According to Media Partners Asia, the two most valuable media companies in the world today are ByteDance and YouTube. Each is valued at over $500 billion, roughly twice as much as a traditional Hollywood studio. Money follows attention, and attention is increasingly focused on content created not by studios but by individual creators-and more and more often, with the help of AI.

That’s why storytelling in the age of AI was the main theme at APOS 2026, one of the leading media conferences in the Asia-Pacific region. The SubSub team attended the conference, spoke with participants and speakers to understand where the industry is headed-and is ready to share its observations.
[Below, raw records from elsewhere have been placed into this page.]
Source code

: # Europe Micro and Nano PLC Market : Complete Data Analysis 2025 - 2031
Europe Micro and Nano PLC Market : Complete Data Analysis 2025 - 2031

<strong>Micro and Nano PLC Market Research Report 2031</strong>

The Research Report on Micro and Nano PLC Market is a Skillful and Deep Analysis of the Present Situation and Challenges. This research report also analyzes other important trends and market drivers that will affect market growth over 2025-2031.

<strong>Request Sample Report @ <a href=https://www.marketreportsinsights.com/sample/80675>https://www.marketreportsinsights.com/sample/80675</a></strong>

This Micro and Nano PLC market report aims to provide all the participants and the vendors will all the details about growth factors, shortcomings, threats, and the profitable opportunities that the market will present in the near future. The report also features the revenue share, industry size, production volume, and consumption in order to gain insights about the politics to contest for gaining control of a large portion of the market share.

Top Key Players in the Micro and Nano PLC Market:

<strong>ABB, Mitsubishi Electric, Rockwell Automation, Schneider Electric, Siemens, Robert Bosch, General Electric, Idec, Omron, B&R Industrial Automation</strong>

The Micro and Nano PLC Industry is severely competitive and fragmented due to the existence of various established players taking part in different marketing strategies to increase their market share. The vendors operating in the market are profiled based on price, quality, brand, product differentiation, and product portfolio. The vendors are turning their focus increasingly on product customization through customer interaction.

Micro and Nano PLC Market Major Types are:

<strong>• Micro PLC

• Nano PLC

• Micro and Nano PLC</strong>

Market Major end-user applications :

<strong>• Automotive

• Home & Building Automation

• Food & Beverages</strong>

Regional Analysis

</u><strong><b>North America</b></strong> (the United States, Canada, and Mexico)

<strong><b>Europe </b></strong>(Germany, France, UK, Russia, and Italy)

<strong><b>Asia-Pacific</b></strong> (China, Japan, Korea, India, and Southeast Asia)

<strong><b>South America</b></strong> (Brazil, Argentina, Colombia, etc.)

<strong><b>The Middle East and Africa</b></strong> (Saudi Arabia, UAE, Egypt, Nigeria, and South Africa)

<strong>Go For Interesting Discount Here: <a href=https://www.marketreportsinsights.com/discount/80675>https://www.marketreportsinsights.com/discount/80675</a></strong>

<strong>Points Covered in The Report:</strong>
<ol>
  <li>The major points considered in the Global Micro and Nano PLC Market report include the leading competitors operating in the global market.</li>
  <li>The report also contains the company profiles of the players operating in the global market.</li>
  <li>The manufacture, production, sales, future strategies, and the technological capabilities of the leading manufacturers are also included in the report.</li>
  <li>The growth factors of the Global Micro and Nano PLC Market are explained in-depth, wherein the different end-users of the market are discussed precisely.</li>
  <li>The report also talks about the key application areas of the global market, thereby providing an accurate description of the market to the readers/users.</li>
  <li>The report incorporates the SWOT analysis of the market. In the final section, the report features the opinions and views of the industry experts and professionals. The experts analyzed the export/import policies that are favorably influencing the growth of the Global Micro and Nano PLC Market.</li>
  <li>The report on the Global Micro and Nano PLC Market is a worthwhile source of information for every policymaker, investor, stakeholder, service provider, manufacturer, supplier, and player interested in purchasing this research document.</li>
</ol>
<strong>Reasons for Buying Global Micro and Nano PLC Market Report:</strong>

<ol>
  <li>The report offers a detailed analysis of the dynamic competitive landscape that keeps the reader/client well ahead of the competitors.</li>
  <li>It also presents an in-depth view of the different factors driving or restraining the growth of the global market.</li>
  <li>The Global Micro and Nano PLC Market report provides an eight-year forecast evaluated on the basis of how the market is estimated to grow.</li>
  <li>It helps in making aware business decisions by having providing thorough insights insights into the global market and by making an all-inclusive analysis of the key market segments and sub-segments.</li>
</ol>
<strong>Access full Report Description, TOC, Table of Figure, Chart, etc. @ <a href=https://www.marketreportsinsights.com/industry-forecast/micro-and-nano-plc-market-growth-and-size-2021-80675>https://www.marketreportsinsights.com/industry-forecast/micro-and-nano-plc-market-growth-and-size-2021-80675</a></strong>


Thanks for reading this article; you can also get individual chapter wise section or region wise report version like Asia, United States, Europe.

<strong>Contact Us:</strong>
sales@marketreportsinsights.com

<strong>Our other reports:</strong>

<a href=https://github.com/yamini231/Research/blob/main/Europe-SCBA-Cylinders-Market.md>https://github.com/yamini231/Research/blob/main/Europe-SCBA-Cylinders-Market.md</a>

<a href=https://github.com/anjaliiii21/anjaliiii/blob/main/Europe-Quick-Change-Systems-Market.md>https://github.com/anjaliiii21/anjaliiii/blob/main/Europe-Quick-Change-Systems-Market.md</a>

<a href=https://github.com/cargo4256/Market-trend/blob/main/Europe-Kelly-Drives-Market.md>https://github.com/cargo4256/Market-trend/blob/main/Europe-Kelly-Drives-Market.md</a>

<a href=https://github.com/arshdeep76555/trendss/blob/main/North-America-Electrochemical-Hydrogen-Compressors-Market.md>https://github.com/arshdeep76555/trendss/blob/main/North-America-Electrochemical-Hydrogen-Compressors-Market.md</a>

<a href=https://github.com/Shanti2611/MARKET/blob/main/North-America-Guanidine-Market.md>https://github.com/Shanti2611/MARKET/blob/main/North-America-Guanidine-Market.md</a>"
The most revealing conversation took place during the panel “The New Creative Pipeline: AI, Intellectual Property, and Human Craftsmanship.” Actor and director Andy Serkis, screenwriter Josh Nelson Youssef, and Google Vice President John Zepp-three people who approach AI from opposite perspectives. But instead of arguing, they kept coming back to one question: where does the tool end and the creator begin?
Serkis spoke about his journey in the industry-he started out in theater. The stage, he says, taught him the most important lesson: a story works when the audience experiences it alongside the actors, rather than watching from the sidelines.
That’s exactly why he founded his own studio, Imaginarium Studios a team of directors, screenwriters, and artists who are passionate about telling stories in a new way: digital stories. Together with the actors, they create digital characters. Motion capture technology records the actor’s movements, facial expressions, and gestures, and artists transform them into a digital character. But it is the actor who gives the character a voice, personality, and emotions. The technology merely helps bring this performance to the screen. As Serkis says, it does not replace acting skill.

What he’s most looking forward to is seeing how young directors, screenwriters, and artists will use these tools to create stories that we can’t even imagine today. We wrote about how the approach to content creation is changing in our article “How AI-Generated YouTube Shorts Will Change Creators in 2026.”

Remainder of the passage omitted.